▶ **LISTED ENTRIES**
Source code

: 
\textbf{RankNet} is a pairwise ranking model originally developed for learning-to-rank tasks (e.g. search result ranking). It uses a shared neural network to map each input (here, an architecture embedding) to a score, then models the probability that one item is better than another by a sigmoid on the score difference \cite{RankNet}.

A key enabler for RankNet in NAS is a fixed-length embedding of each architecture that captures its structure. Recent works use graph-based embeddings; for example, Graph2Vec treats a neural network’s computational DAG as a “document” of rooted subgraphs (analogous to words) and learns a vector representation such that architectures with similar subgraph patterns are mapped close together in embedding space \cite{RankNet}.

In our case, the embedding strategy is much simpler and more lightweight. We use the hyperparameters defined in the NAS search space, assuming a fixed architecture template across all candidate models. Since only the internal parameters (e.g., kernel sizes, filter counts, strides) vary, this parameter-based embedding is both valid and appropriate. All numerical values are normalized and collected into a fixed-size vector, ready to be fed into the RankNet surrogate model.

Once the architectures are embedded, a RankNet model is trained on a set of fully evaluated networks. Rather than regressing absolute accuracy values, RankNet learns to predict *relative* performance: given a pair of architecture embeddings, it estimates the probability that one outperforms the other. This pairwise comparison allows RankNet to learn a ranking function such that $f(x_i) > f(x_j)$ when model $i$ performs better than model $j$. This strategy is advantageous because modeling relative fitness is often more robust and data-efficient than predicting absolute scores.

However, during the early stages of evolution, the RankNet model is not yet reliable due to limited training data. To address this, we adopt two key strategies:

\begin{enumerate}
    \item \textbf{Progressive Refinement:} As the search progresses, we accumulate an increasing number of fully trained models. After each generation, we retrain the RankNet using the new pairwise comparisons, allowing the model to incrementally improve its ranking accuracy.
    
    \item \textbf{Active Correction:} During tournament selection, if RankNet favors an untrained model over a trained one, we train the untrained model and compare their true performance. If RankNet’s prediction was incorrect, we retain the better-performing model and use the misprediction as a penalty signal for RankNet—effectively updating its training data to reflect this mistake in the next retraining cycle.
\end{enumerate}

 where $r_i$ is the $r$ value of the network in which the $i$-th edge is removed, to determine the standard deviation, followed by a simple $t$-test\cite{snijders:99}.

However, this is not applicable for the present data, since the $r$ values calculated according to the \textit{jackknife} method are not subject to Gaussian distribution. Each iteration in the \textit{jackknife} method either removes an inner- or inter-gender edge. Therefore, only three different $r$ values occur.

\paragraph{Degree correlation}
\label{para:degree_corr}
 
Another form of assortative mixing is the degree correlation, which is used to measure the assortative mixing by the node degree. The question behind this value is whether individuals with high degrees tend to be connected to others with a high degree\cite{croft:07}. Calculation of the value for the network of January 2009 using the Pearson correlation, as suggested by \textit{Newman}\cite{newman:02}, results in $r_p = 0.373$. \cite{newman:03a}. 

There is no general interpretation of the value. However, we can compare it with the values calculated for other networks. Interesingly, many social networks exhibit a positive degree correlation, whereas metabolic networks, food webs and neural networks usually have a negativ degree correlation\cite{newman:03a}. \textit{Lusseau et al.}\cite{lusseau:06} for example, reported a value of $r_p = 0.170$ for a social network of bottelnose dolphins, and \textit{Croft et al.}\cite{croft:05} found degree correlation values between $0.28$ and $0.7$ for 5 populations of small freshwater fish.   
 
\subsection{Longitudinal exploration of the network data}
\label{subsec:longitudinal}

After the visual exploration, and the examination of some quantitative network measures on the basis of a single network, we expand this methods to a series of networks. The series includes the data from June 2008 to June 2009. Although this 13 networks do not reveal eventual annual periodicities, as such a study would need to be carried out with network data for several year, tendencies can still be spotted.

▶ **YOUR ASSIGNMENT**
Send back an exact copy of only the lines from the line with "In our case, the" up to and including the line with "where $r_i$ is" in the data above.

▶ **SOLUTION TO THIS PROBLEM**
In our case, the embedding strategy is much simpler and more lightweight. We use the hyperparameters defined in the NAS search space, assuming a fixed architecture template across all candidate models. Since only the internal parameters (e.g., kernel sizes, filter counts, strides) vary, this parameter-based embedding is both valid and appropriate. All numerical values are normalized and collected into a fixed-size vector, ready to be fed into the RankNet surrogate model.

Once the architectures are embedded, a RankNet model is trained on a set of fully evaluated networks. Rather than regressing absolute accuracy values, RankNet learns to predict *relative* performance: given a pair of architecture embeddings, it estimates the probability that one outperforms the other. This pairwise comparison allows RankNet to learn a ranking function such that $f(x_i) > f(x_j)$ when model $i$ performs better than model $j$. This strategy is advantageous because modeling relative fitness is often more robust and data-efficient than predicting absolute scores.

However, during the early stages of evolution, the RankNet model is not yet reliable due to limited training data. To address this, we adopt two key strategies:

\begin{enumerate}
    \item \textbf{Progressive Refinement:} As the search progresses, we accumulate an increasing number of fully trained models. After each generation, we retrain the RankNet using the new pairwise comparisons, allowing the model to incrementally improve its ranking accuracy.
    
    \item \textbf{Active Correction:} During tournament selection, if RankNet favors an untrained model over a trained one, we train the untrained model and compare their true performance. If RankNet’s prediction was incorrect, we retain the better-performing model and use the misprediction as a penalty signal for RankNet—effectively updating its training data to reflect this mistake in the next retraining cycle.
\end{enumerate}

 where $r_i$ is the $r$ value of the network in which the $i$-th edge is removed, to determine the standard deviation, followed by a simple $t$-test\cite{snijders:99}.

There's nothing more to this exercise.